A machine learning approach to college drinking prediction and risk factor identification

Alcohol misuse is one of the most serious public health problems facing adolescents and young adults in the United States. National statistics shows that nearly 90% of alcohol consumed by youth under 21 years of age involves binge drinking and 44% of college students engage in high-risk drinking activities. Conventional alcohol intervention programs, which aim at installing either an alcohol reduction norm or prohibition against underage drinking, have yielded little progress in controlling college binge drinking over the years. Existing alcohol studies are deductive where data are collected to investigate a psychological/behavioral hypothesis, and statistical analysis is applied to the data to confirm the hypothesis. Due to this confirmatory manner of analysis, the resulting statistical models are cohort-specific and typically fail to replicate on a different sample. This article presents two machine learning approaches for a secondary analysis of longitudinal data collected in college alcohol studies sponsored by the National Institute on Alcohol Abuse and Alcoholism. Our approach aims to discover knowledge, from multiwave cohort-sequential daily data, which may or may not align with the original hypothesis but quantifies predictive models with higher likelihood to generalize to new samples. We first propose a so-called temporally-correlated support vector machine to construct a classifier as a function of daily moods, stress, and drinking expectancies to distinguish days with nighttime binge drinking from days without for individual students. We then propose a combination of cluster analysis and feature selection, where cluster analysis is used to identify drinking patterns based on averaged daily drinking behavior and feature selection is used to identify risk factors associated with each pattern.

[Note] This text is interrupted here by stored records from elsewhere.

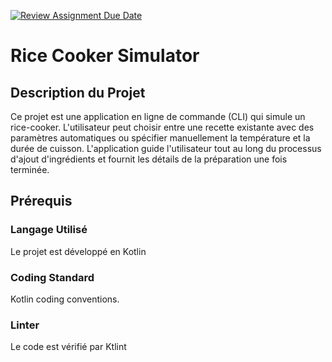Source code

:[![Review Assignment Due Date](https://classroom.github.com/assets/deadline-readme-button-24ddc0f5d75046c5622901739e7c5dd533143b0c8e959d652212380cedb1ea36.svg)](https://classroom.github.com/a/PHq8Kfj_)



# Rice Cooker Simulator

## Description du Projet

Ce projet est une application en ligne de commande (CLI) qui simule un rice-cooker. L'utilisateur peut choisir entre une recette existante avec des paramètres automatiques ou spécifier manuellement la température et la durée de cuisson. L'application guide l'utilisateur tout au long du processus d'ajout d'ingrédients et fournit les détails de la préparation une fois terminée.

## Prérequis

### Langage Utilisé

Le projet est développé en Kotlin


### Coding Standard

Kotlin coding conventions.

### Linter

Le code est vérifié par Ktlint
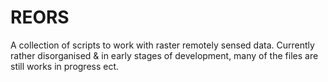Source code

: REORS
=====

A collection of scripts to work with raster remotely sensed data. Currently rather disorganised & in early stages of development, many of the files are still works in progress ect.
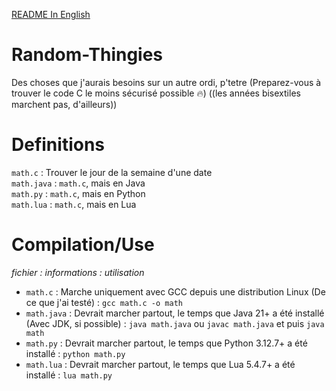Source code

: [README In English](https://github.com/Unikamo/Random-Thingies/edit/main/README.md)

# Random-Thingies
Des choses que j'aurais besoins sur un autre ordi, p'tetre
(Preparez-vous à trouver le code C le moins sécurisé possible :fire:)
((les années bisextiles marchent pas, d'ailleurs))

# Definitions
`math.c` : Trouver le jour de la semaine d'une date\
`math.java` : `math.c`, mais en Java\
`math.py` : `math.c`, mais en Python\
`math.lua` : `math.c`, mais en Lua

# Compilation/Use
*fichier : informations : utilisation*

+ `math.c` : Marche uniquement avec GCC depuis une distribution Linux (De ce que j'ai testé) : `gcc math.c -o math`
+ `math.java` : Devrait marcher partout, le temps que Java 21+ a été installé (Avec JDK, si possible) : `java math.java` ou `javac math.java` et puis `java math`
+ `math.py` : Devrait marcher partout, le temps que Python 3.12.7+ a été installé : `python math.py`
+ `math.lua` : Devrait marcher partout, le temps que Lua 5.4.7+ a été installé : `lua math.py`
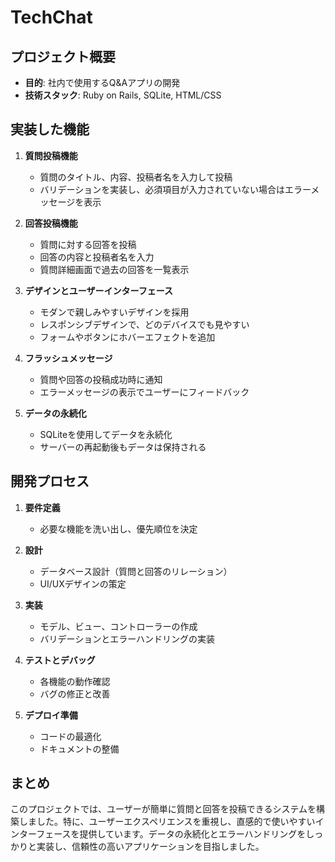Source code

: # TechChat

## プロジェクト概要
- **目的**: 社内で使用するQ&Aアプリの開発
- **技術スタック**: Ruby on Rails, SQLite, HTML/CSS

## 実装した機能

1. **質問投稿機能**
   - 質問のタイトル、内容、投稿者名を入力して投稿
   - バリデーションを実装し、必須項目が入力されていない場合はエラーメッセージを表示

2. **回答投稿機能**
   - 質問に対する回答を投稿
   - 回答の内容と投稿者名を入力
   - 質問詳細画面で過去の回答を一覧表示

3. **デザインとユーザーインターフェース**
   - モダンで親しみやすいデザインを採用
   - レスポンシブデザインで、どのデバイスでも見やすい
   - フォームやボタンにホバーエフェクトを追加

4. **フラッシュメッセージ**
   - 質問や回答の投稿成功時に通知
   - エラーメッセージの表示でユーザーにフィードバック

5. **データの永続化**
   - SQLiteを使用してデータを永続化
   - サーバーの再起動後もデータは保持される

## 開発プロセス

1. **要件定義**
   - 必要な機能を洗い出し、優先順位を決定

2. **設計**
   - データベース設計（質問と回答のリレーション）
   - UI/UXデザインの策定

3. **実装**
   - モデル、ビュー、コントローラーの作成
   - バリデーションとエラーハンドリングの実装

4. **テストとデバッグ**
   - 各機能の動作確認
   - バグの修正と改善

5. **デプロイ準備**
   - コードの最適化
   - ドキュメントの整備

## まとめ
このプロジェクトでは、ユーザーが簡単に質問と回答を投稿できるシステムを構築しました。特に、ユーザーエクスペリエンスを重視し、直感的で使いやすいインターフェースを提供しています。データの永続化とエラーハンドリングをしっかりと実装し、信頼性の高いアプリケーションを目指しました。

We evaluate our methods on two cohorts of 530 total college students recruited during the Spring and Fall semesters, respectively. Cross validation on these two cohorts and further on 100 random partitions of the total students demonstrate that our methods improve the model generalizability in comparison with traditional multilevel logistic regression. The discovered risk factors and the interaction of these factors delineated in our models can set a potential basis and offer insights to a new design of more effective college alcohol interventions.